The value of an internet exchange (roughly)

An internet exchange generates value for the market parties connected to it and to the wider community. The components of this value are:
  1. the value of transit traffic saved for the ISP's and telco's via the exchange
  2. the value of transit traffic saved via direct peerings, without the IX being in the middle, in the collocation facilities where the IX is present. (also known as private peerings)
  3. Increase in quality of traffic exchanged through more direct connections
  4. Presence of multiple transit providers generates competition on price and quality of transit connection
  5. The benefits will be passed on to business and communities  and that will generate a multiplier effect.

The first one is the easiest to calculate.
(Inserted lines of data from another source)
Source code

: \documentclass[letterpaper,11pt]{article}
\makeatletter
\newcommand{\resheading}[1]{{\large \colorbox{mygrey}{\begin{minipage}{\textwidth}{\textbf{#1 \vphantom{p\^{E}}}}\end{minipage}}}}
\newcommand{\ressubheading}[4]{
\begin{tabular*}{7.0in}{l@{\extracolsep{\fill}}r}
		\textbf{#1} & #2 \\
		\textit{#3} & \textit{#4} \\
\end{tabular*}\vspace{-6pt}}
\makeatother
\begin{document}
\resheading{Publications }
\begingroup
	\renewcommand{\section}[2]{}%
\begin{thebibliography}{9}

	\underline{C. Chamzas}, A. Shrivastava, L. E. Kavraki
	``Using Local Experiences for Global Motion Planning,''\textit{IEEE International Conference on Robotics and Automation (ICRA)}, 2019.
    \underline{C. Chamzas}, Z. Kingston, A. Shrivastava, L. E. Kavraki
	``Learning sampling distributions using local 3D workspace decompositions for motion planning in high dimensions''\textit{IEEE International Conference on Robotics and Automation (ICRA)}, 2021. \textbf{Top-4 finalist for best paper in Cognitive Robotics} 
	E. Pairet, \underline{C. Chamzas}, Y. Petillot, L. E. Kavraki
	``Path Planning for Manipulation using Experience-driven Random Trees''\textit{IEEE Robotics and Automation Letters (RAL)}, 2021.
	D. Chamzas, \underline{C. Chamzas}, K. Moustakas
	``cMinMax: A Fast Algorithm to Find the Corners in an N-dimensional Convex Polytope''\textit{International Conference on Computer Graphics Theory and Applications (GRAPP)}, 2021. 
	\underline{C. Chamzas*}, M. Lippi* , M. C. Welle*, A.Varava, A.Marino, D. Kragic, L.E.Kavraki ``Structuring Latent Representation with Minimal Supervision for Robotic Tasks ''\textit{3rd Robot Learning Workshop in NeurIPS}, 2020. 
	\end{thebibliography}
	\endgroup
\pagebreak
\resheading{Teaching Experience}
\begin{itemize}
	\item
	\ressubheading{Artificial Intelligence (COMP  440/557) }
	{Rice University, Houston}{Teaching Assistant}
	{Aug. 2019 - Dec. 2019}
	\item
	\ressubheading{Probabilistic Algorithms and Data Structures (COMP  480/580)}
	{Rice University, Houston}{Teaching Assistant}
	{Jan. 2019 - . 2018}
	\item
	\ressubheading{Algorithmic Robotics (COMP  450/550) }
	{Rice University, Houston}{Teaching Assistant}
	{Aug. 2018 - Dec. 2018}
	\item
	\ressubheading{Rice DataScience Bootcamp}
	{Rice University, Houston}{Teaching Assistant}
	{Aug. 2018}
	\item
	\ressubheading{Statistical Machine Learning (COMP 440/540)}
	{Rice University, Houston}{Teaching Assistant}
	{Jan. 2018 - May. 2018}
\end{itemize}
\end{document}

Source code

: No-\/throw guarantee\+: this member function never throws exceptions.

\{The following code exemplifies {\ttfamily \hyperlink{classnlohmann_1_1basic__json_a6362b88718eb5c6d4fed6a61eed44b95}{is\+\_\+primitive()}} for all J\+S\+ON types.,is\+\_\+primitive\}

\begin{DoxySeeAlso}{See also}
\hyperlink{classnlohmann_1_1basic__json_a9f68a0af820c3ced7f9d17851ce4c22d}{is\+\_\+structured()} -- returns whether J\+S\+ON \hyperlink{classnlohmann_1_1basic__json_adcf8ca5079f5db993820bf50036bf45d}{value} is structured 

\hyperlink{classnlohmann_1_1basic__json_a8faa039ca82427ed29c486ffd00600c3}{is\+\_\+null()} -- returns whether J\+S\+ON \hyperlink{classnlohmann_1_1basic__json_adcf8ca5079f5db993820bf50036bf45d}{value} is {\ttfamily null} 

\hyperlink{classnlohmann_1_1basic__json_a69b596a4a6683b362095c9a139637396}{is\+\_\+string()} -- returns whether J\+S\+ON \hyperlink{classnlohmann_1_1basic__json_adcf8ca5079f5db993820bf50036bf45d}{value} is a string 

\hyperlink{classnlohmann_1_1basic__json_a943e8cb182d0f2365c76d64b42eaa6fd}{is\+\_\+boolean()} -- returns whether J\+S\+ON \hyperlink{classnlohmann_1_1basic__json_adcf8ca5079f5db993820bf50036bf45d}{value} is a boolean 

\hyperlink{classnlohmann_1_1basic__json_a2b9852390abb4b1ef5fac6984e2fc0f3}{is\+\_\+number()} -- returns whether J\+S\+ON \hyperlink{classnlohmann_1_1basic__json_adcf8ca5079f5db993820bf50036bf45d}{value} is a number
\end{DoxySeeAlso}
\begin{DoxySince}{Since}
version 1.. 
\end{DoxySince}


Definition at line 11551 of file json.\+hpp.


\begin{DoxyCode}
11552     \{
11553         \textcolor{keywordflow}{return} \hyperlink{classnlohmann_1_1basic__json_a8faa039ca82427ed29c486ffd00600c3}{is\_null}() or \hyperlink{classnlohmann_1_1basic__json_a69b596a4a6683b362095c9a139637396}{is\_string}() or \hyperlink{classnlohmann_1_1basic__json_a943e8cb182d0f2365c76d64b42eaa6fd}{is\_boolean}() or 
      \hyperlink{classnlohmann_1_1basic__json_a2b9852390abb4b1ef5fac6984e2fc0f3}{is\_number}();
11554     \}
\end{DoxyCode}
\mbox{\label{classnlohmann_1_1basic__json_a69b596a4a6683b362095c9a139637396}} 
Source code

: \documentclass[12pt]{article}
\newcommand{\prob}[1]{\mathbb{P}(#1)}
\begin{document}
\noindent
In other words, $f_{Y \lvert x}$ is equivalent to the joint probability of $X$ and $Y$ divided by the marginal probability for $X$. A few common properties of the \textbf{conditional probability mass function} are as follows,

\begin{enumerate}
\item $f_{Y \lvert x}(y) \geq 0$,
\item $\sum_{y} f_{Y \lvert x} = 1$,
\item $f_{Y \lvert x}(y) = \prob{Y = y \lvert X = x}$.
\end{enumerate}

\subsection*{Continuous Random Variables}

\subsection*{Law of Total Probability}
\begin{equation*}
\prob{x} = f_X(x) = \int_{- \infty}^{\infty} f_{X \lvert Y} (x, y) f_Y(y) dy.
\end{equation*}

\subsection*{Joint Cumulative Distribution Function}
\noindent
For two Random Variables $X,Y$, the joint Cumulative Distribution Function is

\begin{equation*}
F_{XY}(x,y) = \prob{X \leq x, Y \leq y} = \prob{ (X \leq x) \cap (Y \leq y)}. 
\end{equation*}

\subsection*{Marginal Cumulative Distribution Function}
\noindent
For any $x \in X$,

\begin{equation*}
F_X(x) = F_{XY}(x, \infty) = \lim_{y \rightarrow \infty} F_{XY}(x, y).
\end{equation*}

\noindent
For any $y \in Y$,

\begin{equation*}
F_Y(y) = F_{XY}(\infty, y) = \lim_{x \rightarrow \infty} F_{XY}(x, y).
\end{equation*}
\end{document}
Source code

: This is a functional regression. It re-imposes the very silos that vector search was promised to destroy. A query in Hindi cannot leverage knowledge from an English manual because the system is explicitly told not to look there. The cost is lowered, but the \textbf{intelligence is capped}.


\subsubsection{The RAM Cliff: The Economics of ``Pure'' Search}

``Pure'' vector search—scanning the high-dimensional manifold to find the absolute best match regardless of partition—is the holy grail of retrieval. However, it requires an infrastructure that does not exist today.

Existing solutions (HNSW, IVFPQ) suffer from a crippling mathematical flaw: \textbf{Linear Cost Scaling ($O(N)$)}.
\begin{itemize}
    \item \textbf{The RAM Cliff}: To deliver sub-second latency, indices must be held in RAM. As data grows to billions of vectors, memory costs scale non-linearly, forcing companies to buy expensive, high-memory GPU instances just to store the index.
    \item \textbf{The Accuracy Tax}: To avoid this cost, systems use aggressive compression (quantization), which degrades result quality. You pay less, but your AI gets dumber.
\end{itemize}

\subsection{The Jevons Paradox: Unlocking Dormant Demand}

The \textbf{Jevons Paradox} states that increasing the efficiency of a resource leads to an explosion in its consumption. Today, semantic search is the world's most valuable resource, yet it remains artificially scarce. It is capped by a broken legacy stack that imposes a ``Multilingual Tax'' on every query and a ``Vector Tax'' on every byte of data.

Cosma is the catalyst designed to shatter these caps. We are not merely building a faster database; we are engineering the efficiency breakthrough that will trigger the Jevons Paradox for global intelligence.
For instance AMS-IX is generating more than 600 Gbit/s per second every day. Transit is at  $10 per mbit/s/month according to Telegeography, but at $4 according to friends who attended the Global Peering Forum  in the Dominican Republic. The benefit of peering is between 28.8 million and 72 million each year. With AMS-IX having a 9 million euro budget, it's clear that the members of AMS-IX benefit more from it than it costs them. Euro-IX stats show that in August 2008 total traffic exchanged was at 1.765Gbit/s. The total value of internet exchanges is therefore at least 86 million a year. Amsterdam boasts the lowest transit prices in the world, therefore the benefits easily exceed that. 

The second one is much harder to calculate. There are no reliable estimates of how much traffic is passing through private peerings at peering point locations. LINX  tried it a couple of years ago, but they stopped. Their last guestimate was that 25% of traffic didn't pass the IX. 

Quality is even harder to calculate in monetary terms. I'm not going to put a value at it :-)

Transit prices have dropped fastest and deepest in places where internet exchanges were established and were succesful. When the NDIX started in 2001 the costs of some connections dropped by 50% straight from the start. Traffic then was still well above the 500 euro/mbit/month even at major exchanges. 

Multiplier effects. Money not spend on transit can be used for more profitable purposes. A typical multiplier is between 2 and 3. 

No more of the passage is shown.